There appears to be some basis for your view that the Proposal may be excluded under Rules 14a-8(i)(2) and 14a-8(i)(6). It appears that the defect in the Proposal could be cured, however, if the Proposal were revised to state that the Board should take the steps necessary to liquidate or convert the Fund. Accordingly, unless the Proponent provides the Fund with a Proposal revised in this manner, within seven calendar days after receiving this letter, we will not recommend enforcement action to the Commission if the Fund omits the Proposal from its Proxy Materials in reliance on Rules 14a-8(i)(2) and 14a-8(i)(6).
We are unable to concur in your view that the Fund may exclude the Proposal under Rule 14a-8(i)(3). We are unable to conclude that the Proposal is so inherently vague or indefinite that neither the shareholders voting on the Proposal, nor the Fund in implementing the Proposal, would be able to determine with any reasonable certainty what actions or measures the Proposal requires. Accordingly, we cannot assure the Fund that we would not recommend that the Commission take any enforcement action if the Fund omits the Proposal from its Proxy Materials in reliance on Rule 14a-8(i)(3).

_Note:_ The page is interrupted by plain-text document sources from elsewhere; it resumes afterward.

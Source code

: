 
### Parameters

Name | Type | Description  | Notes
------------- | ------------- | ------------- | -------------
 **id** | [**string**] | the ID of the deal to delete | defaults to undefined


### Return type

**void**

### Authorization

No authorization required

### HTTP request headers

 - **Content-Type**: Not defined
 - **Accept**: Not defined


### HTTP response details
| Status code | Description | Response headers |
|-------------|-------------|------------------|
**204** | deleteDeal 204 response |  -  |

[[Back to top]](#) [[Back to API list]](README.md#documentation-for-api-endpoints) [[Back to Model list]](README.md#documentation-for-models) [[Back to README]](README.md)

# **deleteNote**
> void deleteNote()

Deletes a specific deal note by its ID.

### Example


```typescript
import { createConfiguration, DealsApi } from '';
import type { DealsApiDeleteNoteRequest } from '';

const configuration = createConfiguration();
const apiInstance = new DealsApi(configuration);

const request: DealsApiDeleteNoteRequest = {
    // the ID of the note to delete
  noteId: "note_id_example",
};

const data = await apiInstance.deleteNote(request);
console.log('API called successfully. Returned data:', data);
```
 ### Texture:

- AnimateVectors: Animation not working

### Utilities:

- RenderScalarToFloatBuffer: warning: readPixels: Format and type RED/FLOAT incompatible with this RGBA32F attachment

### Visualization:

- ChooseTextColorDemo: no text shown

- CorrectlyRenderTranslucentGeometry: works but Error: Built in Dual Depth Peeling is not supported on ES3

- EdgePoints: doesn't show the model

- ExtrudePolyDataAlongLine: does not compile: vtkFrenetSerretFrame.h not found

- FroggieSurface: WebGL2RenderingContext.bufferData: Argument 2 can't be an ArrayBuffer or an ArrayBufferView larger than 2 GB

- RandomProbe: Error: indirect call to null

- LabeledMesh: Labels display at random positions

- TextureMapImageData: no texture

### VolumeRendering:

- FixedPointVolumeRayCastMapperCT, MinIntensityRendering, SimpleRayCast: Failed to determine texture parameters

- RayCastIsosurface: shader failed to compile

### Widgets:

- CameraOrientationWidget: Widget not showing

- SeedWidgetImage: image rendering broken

Attached is a description of the informal procedures the Division follows in responding to shareholder proposals. If you have any questions or comments concerning the matter, please call me at (202) 551-6921.
/s/ Deborah O'Neal-Johnson
cc: Steven N. Harris
DIVISION OF INVESTMENT MANAGEMENT
INFORMAL PROCEDURES REGARDING SHAREHOLDER PROPOSALS
The Division of Investment Management believes that its responsibility with respect to matters arising under Rule 14a-8. [17 CFR 240.l4a-8], as with other matters under the proxy rules, is to aid those who must comply with the rule by offering informal advice and suggestions and to determine, initially, whether or not it may be appropriate in a particular matter to recommend enforcement action to the Commission. In connection with a shareholder proposal under Rule14a-8, the Division's staff considers the information furnished to it by an investment company in support of its intention to exclude the proposals from the investment company's proxy material, as well as any information furnished by the proponent or the proponent's representative.
The staff will always consider information concerning alleged violations of the statutes administered by the Commission, including argument as to whether or not activities proposed to be taken would be violative of the statute or rule involved. The receipt by the staff of such information, however, should not be construed as changing the staff's informal procedures and proxy review into a formal or adversary procedure.
The determination reached by the staff in connection with a shareholder proposal submitted to the Division under Rule l4a-8 does not and cannot purport to “adjudicate” the merits of an investment company’s position with respect to the proposal. Only a court, such as a U.S. District Court, can decide whether an investment company is obligated to include shareholder proposals in its proxy material. Accordingly a discretionary determination not to recommend or take Commission enforcement action, does not preclude a proponent, or any shareholder of an investment company, from pursuing any rights he or she may have against the investment company in court should management omit the proposal from the investment company’s proxy material.